The addition of quicklime was carried out carefully; otherwise, it would have caused a large increase in pH even with a minor variation in dose. If the quantity of quicklime was low or high, it led to a reduction in sludge dewatering efficiency. The relatively high-water absorption capacity at a high pH is one of the properties of quicklime, which, in turn, affects sludge dewatering. Hence, the amount of quicklime was limited to that resulting in a pH of 10, so that the effect of the skeletal material could be established. Quicklime addition alone would not contribute to any void formation; hence, the addition of GBFS was introduced to reduce the compressibility of the sludge when a high pressure was applied. Using quicklime, the pH of the sludge was increased to more than 12. GBFS influences sludge dewatering by reducing the maximum moisture content. The presence of oxides of calcium, magnesium, and aluminum is high in GBFS, and these oxides facilitate the action of GBFS as a conditioner in sludge dewatering. A high solid content was produced during conditioning with the skeletal material, which was beneficial for developing a more stringent lattice structure. Surface morphology analysis indicated that the slag, as a skeletal material, exhibited a rigid structure with more voids than those in the raw sludge when pressure was applied to the sludge. Further reduction in the compressibility of the sludge led to the development of channels for the removal of excess water from the sludge. Hence, the adopted combination of the conditioners may also serve as skeletal additives in landfill cover materials and construction materials and for mining site reclamation (Li et al. 2014). Furthermore, GBFS is not a flocculent, as it does not have the ability to flocculate sludge particles. Hence, it is worth noting that even GBFS alone does not yield better results of dewatering. To achieve flocculation, CaO was used as a flocculent, thereby establishing GBFS as a promising skeletal material in terms of economy and scalability. The slag acted as a skeletal material by achieving good dewatering efficiency with the reduction of environmental risk and treatment cost.

Conclusions

In this study, GBFS was used for sludge dewatering and was found to be a significant skeletal material for dewatering secondary sludge. The Box-Behnken design was used to successfully determine the dewatering efficiency with various influencing parameters. The optimum values obtained were a pH of 10.2, a dose of 0.34 g/g DS, and contact time of 14 min, resulting in a liquid separation efficiency from sludge that yielded 81.1 mL filtrate.

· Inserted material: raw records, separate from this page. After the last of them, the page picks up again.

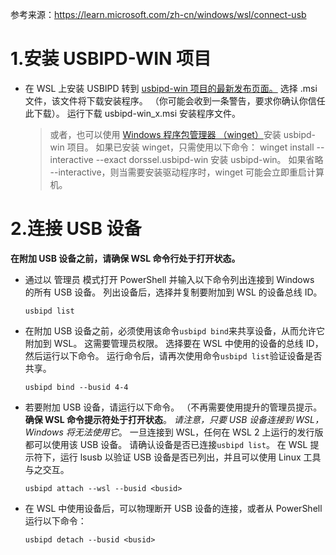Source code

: 参考来源：https://learn.microsoft.com/zh-cn/windows/wsl/connect-usb
# 1.安装 USBIPD-WIN 项目
- 在 WSL 上安装 USBIPD
  转到 [usbipd-win 项目的最新发布页面。](https://github.com/dorssel/usbipd-win/releases)
  选择 .msi 文件，该文件将下载安装程序。 （你可能会收到一条警告，要求你确认你信任此下载）。
  运行下载 usbipd-win_x.msi 安装程序文件。

  > 或者，也可以使用 [Windows 程序包管理器 （winget）](https://learn.microsoft.com/zh-cn/windows/package-manager/winget/)安装 usbipd-win 项目。 如果已安装 winget，只需使用以下命令： winget install --interactive --exact dorssel.usbipd-win 安装 usbipd-win。 如果省略 --interactive，则当需要安装驱动程序时，winget 可能会立即重启计算机。
# 2.连接 USB 设备
**在附加 USB 设备之前，请确保 WSL 命令行处于打开状态。**  
- 通过以 管理员 模式打开 PowerShell 并输入以下命令列出连接到 Windows 的所有 USB 设备。 列出设备后，选择并复制要附加到 WSL 的设备总线 ID。
  ```
  usbipd list
  ```
- 在附加 USB 设备之前，必须使用该命令`usbipd bind`来共享设备，从而允许它附加到 WSL。 这需要管理员权限。 选择要在 WSL 中使用的设备的总线 ID，然后运行以下命令。 运行命令后，请再次使用命令`usbipd list`验证设备是否共享。
  ```
  usbipd bind --busid 4-4
  ```
- 若要附加 USB 设备，请运行以下命令。 （不再需要使用提升的管理员提示。**确保 WSL 命令提示符处于打开状态**。 *请注意，只要 USB 设备连接到 WSL，Windows 将无法使用它*。 一旦连接到 WSL，任何在 WSL 2 上运行的发行版都可以使用该 USB 设备。 请确认设备是否已连接`usbipd list`。 在 WSL 提示符下，运行 lsusb 以验证 USB 设备是否已列出，并且可以使用 Linux 工具与之交互。
  ```
  usbipd attach --wsl --busid <busid>
  ```
- 在 WSL 中使用设备后，可以物理断开 USB 设备的连接，或者从 PowerShell 运行以下命令：
  ```
  usbipd detach --busid <busid>
  ```

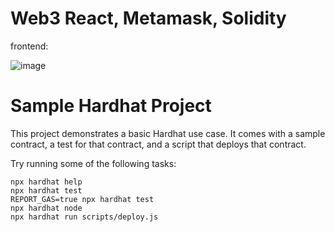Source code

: # Web3 React, Metamask, Solidity

frontend:   

![image](https://user-images.githubusercontent.com/104502156/229039173-eb08a570-150d-4568-a1a2-7bfab51b1800.png)






# Sample Hardhat Project

This project demonstrates a basic Hardhat use case. It comes with a sample contract, a test for that contract, and a script that deploys that contract.

Try running some of the following tasks:

```shell
npx hardhat help
npx hardhat test
REPORT_GAS=true npx hardhat test
npx hardhat node
npx hardhat run scripts/deploy.js
```
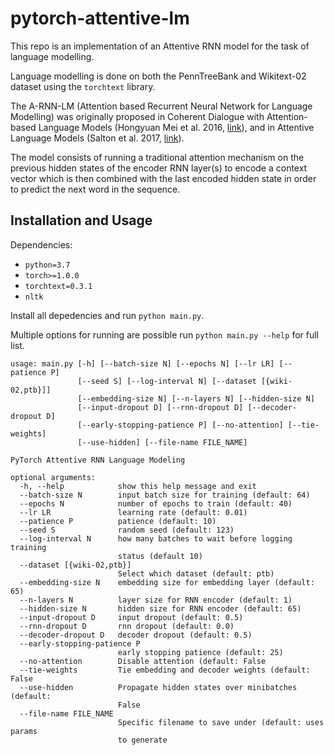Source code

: # pytorch-attentive-lm


This repo is an implementation of an Attentive RNN model for the task of language modelling. 

Language modelling is done on both the PennTreeBank and Wikitext-02 dataset using the `torchtext` library.

The A-RNN-LM (Attention based Recurrent Neural Network for Language Modelling) was originally proposed in Coherent Dialogue with Attention-based Language Models (Hongyuan Mei et al. 2016, [link](https://arxiv.org/abs/1611.06997 "Coherent Dialogue with Attention-based Language Models")), and in Attentive Language Models (Salton et al. 2017, [link](https://www.semanticscholar.org/paper/Attentive-Language-Models-Salton-Ross/8a48edc093937a2f8ae665a4e1ecfa38972b234b "Attentive Language Models")). 

The model consists of running a traditional attention mechanism on the previous hidden states of the encoder RNN layer(s) to encode a context vector which is then combined with the last encoded hidden state in order to predict the next word in the sequence. 



## Installation and Usage

Dependencies:

  - `python=3.7`
  - `torch>=1.0.0`
  - `torchtext=0.3.1`
  - `nltk`

Install all depedencies and run `python main.py`.

Multiple options for running are possible run `python main.py --help` for full list. 

```
usage: main.py [-h] [--batch-size N] [--epochs N] [--lr LR] [--patience P]
               [--seed S] [--log-interval N] [--dataset [{wiki-02,ptb}]]
               [--embedding-size N] [--n-layers N] [--hidden-size N]
               [--input-dropout D] [--rnn-dropout D] [--decoder-dropout D]
               [--early-stopping-patience P] [--no-attention] [--tie-weights]
               [--use-hidden] [--file-name FILE_NAME]

PyTorch Attentive RNN Language Modeling

optional arguments:
  -h, --help            show this help message and exit
  --batch-size N        input batch size for training (default: 64)
  --epochs N            number of epochs to train (default: 40)
  --lr LR               learning rate (default: 0.01)
  --patience P          patience (default: 10)
  --seed S              random seed (default: 123)
  --log-interval N      how many batches to wait before logging training
                        status (default 10)
  --dataset [{wiki-02,ptb}]
                        Select which dataset (default: ptb)
  --embedding-size N    embedding size for embedding layer (default: 65)
  --n-layers N          layer size for RNN encoder (default: 1)
  --hidden-size N       hidden size for RNN encoder (default: 65)
  --input-dropout D     input dropout (default: 0.5)
  --rnn-dropout D       rnn dropout (default: 0.0)
  --decoder-dropout D   decoder dropout (default: 0.5)
  --early-stopping-patience P
                        early stopping patience (default: 25)
  --no-attention        Disable attention (default: False
  --tie-weights         Tie embedding and decoder weights (default: False
  --use-hidden          Propagate hidden states over minibatches (default:
                        False
  --file-name FILE_NAME
                        Specific filename to save under (default: uses params
                        to generate
```
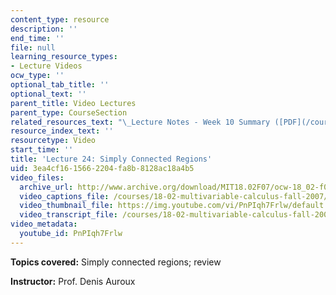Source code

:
 ```yaml
---
content_type: resource
description: ''
end_time: ''
file: null
learning_resource_types:
- Lecture Videos
ocw_type: ''
optional_tab_title: ''
optional_text: ''
parent_title: Video Lectures
parent_type: CourseSection
related_resources_text: "\_Lecture Notes - Week 10 Summary ([PDF](/courses/18-02-multivariable-calculus-fall-2007/resources/lec_week10))"
resource_index_text: ''
resourcetype: Video
start_time: ''
title: 'Lecture 24: Simply Connected Regions'
uid: 3ea4cf16-1566-2204-fa8b-8128ac18a4b5
video_files:
  archive_url: http://www.archive.org/download/MIT18.02F07/ocw-18_02-f07-lec24_300k.mp4
  video_captions_file: /courses/18-02-multivariable-calculus-fall-2007/b7f8cb3341a95fd29c6224c12d884504_PnPIqh7Frlw.vtt
  video_thumbnail_file: https://img.youtube.com/vi/PnPIqh7Frlw/default.jpg
  video_transcript_file: /courses/18-02-multivariable-calculus-fall-2007/ead3ef2b6dd8d030502e38b8378ce805_PnPIqh7Frlw.pdf
video_metadata:
  youtube_id: PnPIqh7Frlw
---
```


**Topics covered:** Simply connected regions; review

**Instructor:** Prof. Denis Auroux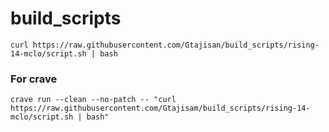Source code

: 
# build_scripts

```
curl https://raw.githubusercontent.com/Gtajisan/build_scripts/rising-14-mclo/script.sh | bash
```

### For crave
```
crave run --clean --no-patch -- "curl https://raw.githubusercontent.com/Gtajisam/build_scripts/rising-14-mclo/script.sh | bash"
```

The dewatering ability of the sludge was successfully evaluated by studying various properties of the dewatering process. Surface morphology analysis indicated that the slag, as a skeleton material, exhibited a rigid structure that could act as a channel for the removal of excess water from the sludge. Furthermore, the treated sludge can be used in various industrial applications, such as in construction, agriculture, etc., as the heavy metal contents in the filtrate were reduced to below the desired levels. The present study demonstrates that slag can act as a skeletal material for effective sludge dewatering in waste recycling to establish sustainable waste management practices.